The word was self-evidently too sweet to be a totally original coinage, so it was pleasing and unsurprising to find a handful of other people deploying it in related ways, and writing pithier summaries than I could. Matt Colquhoun, blogging as Xenogothic, was one:

“Many a Guardian columnist has sought the rekindling of this relationship to our wildernesses through a sort of romanticised primitivism, but in charting and recognising our histories we mustn’t claw for an illusionary past. Rewilding is nothing if it’s devoid of a tandem cultural consciousness raising that is built around collective activity on the commons. We don’t need our spaces ‘rewilding’ but ‘reweirding’.”

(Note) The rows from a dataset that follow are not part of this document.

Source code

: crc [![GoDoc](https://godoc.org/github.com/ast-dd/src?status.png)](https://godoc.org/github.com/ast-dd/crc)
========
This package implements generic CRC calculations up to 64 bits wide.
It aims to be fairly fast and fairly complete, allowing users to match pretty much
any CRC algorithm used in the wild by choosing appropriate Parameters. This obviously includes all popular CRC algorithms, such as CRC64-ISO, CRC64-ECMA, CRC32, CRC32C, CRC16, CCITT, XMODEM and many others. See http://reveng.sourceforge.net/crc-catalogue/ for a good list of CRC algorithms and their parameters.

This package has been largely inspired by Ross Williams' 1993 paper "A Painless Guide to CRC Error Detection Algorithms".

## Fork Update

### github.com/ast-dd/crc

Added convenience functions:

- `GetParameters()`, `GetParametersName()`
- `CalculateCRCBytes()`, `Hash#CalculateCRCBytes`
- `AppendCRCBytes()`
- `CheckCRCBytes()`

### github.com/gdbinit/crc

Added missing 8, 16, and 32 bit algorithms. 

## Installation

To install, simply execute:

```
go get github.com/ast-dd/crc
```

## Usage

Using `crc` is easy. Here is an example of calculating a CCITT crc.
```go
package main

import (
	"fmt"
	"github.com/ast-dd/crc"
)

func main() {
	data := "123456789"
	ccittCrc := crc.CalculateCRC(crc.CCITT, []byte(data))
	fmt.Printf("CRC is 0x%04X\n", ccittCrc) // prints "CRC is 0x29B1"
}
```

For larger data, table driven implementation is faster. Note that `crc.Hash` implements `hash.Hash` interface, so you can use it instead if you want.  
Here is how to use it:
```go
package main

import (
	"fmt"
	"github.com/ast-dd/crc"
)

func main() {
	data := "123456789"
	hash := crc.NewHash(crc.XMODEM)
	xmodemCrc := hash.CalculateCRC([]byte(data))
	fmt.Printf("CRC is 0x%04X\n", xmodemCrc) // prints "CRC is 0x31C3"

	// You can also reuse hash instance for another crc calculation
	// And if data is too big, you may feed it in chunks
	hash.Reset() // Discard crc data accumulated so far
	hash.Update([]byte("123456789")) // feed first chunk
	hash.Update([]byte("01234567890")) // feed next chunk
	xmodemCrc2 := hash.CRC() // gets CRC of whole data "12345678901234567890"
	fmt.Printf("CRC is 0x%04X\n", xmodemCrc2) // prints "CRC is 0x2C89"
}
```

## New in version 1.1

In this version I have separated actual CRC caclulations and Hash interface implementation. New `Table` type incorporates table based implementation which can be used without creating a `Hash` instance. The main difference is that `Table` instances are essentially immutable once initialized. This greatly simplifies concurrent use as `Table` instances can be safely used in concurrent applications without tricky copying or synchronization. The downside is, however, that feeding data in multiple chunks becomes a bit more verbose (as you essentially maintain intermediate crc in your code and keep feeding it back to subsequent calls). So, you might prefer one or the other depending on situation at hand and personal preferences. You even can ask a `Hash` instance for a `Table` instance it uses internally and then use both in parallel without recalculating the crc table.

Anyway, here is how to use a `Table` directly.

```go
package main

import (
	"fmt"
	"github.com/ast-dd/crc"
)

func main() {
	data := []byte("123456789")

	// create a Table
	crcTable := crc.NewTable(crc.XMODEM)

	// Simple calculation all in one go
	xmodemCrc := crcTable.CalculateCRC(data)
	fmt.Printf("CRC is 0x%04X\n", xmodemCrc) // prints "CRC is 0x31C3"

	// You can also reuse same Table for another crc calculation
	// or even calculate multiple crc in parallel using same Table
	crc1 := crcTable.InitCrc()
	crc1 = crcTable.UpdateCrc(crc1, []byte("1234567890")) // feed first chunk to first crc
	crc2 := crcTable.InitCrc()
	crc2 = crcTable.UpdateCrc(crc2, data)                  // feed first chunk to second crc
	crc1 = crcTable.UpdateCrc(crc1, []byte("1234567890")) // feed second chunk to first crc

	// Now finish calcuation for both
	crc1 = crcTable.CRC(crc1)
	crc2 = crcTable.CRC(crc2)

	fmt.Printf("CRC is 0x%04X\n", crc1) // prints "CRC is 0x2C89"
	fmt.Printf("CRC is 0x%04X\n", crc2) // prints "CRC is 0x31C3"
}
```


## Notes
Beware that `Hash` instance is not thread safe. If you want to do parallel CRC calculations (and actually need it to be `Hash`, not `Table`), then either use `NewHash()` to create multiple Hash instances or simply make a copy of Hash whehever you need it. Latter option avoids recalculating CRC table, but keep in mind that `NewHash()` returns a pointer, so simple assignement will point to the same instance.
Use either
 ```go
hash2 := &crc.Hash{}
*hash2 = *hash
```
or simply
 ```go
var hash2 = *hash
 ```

The Highlands remains, for whatever reason, a magnet for visions of romanticised primitivism and illusionary pasts, all of which seek to attract attention to some aspects of the place, and mask other aspects behind an SEP. It’s also worth saying that not all of them are delivered upon the Highlands from the offices of Guardian columnists, or the tax havens of absentee landlords – many are also home-grown. Reweirding the area, then, isn’t just drawing attention back to the odd, or to the many alternative and less romanticised ways of representing place. The ramshackle alt-iconography I listed above is, of course, not “the real” Highlands either, but just my own cutesy-quirky list of faves. More important are the possibilities opened up by reweirding to use our creativity and imagination to remind people of the interconnectedness between the stark beauty or the rich history, and the prison or the food bank or the queue outside the pharmacy. To remind ourselves – especially those of us who see the Highlands’ potential to lead the way into a sustainable future – that the parts we might find weird, unheimlich and difficult to accept, are not Somebody Else’s Problem.